**** Data for review

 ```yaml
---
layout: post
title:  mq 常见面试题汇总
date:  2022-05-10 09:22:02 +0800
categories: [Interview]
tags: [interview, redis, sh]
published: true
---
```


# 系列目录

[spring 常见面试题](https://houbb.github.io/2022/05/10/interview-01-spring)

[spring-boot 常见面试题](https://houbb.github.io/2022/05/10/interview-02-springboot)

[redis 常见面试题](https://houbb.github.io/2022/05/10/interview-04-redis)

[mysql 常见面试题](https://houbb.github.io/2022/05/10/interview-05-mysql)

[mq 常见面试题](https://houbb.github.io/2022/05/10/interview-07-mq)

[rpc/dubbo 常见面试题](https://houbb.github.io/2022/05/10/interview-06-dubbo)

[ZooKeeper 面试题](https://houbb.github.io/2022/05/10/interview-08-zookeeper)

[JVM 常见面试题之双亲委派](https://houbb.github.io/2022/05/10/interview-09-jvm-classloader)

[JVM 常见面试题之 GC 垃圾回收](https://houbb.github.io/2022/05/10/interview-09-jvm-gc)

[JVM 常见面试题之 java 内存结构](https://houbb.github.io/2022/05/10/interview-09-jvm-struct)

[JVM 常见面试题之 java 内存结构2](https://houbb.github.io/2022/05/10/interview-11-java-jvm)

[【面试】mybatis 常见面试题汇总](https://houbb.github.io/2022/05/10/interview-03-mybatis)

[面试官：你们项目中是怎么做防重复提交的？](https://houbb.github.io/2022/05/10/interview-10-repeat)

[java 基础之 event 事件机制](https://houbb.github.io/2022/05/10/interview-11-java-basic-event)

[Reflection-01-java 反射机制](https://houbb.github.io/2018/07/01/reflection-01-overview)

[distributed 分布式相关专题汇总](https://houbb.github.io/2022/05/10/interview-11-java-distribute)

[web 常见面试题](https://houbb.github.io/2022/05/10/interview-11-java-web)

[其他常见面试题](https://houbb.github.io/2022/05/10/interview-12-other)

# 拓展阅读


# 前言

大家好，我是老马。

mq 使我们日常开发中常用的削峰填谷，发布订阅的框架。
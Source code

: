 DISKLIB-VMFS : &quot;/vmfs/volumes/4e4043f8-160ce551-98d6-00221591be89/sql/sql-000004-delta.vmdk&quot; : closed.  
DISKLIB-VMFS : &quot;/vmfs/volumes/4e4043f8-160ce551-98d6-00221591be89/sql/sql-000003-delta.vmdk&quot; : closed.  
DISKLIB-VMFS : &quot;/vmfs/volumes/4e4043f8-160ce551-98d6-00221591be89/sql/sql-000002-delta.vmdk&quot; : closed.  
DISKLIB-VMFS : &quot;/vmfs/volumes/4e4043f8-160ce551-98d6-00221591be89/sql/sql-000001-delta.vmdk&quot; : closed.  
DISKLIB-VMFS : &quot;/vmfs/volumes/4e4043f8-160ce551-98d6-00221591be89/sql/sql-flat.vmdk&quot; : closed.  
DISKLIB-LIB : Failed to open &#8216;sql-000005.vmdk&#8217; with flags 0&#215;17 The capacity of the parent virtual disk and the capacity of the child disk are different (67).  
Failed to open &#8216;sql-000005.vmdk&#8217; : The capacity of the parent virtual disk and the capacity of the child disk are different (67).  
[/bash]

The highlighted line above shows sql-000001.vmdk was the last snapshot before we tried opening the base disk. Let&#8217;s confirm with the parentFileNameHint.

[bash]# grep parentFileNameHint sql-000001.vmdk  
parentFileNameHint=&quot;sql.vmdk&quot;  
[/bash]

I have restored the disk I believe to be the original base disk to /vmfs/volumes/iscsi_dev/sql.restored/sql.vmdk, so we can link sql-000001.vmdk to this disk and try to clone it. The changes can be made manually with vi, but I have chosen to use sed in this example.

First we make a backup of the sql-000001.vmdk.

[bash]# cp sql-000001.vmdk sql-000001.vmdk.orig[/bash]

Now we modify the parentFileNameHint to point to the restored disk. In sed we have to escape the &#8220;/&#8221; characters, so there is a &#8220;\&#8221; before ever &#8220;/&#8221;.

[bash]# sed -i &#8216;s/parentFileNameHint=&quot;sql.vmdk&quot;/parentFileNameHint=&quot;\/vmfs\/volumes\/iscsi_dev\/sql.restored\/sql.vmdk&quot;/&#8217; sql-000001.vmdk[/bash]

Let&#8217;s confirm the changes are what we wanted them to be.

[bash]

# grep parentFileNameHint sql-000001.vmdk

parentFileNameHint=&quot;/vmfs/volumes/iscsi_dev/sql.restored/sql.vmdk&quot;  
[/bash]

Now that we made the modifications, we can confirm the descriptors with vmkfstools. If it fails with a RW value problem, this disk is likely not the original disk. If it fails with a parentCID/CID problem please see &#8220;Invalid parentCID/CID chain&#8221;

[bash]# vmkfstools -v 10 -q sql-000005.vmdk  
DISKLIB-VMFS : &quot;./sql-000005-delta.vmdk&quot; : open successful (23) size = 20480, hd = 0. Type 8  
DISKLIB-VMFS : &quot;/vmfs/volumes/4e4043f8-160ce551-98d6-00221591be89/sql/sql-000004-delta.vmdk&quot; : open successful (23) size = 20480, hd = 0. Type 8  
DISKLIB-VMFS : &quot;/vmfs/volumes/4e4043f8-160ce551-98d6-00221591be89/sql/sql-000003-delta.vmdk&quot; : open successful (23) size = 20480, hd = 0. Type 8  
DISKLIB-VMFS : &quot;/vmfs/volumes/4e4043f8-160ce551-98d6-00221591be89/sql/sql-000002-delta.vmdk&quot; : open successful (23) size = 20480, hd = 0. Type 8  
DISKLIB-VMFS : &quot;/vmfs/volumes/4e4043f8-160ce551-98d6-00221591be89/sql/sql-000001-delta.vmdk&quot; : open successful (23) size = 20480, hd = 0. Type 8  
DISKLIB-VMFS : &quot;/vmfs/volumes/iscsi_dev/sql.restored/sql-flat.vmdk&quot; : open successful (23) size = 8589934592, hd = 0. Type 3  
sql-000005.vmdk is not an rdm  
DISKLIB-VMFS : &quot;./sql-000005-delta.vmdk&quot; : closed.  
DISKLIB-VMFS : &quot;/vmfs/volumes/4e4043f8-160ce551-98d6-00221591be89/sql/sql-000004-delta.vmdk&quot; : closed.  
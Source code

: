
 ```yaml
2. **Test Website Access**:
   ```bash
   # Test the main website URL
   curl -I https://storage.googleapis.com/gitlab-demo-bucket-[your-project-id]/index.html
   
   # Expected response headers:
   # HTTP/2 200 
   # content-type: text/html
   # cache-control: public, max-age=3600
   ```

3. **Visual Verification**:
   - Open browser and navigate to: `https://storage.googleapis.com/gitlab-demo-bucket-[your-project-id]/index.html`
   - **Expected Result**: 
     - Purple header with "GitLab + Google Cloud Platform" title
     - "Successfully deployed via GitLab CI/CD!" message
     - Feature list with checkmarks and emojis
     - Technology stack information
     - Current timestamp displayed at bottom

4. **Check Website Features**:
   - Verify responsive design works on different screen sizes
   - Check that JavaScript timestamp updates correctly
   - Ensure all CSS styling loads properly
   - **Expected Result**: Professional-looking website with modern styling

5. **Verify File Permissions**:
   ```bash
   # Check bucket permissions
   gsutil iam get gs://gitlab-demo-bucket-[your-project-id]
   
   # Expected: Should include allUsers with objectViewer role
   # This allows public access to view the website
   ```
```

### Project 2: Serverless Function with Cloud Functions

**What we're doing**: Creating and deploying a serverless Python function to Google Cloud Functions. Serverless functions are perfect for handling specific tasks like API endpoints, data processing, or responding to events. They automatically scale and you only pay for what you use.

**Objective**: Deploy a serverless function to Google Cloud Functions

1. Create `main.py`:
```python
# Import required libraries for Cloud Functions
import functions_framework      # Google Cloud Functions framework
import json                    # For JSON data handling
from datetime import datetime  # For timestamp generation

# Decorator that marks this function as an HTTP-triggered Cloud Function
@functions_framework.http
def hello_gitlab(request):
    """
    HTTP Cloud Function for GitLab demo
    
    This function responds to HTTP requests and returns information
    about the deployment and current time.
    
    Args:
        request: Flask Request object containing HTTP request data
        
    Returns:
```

********

**Required work:**
Using the records above, report the count of lines holding "timestamp" and nothing else.

**Task answer:**
3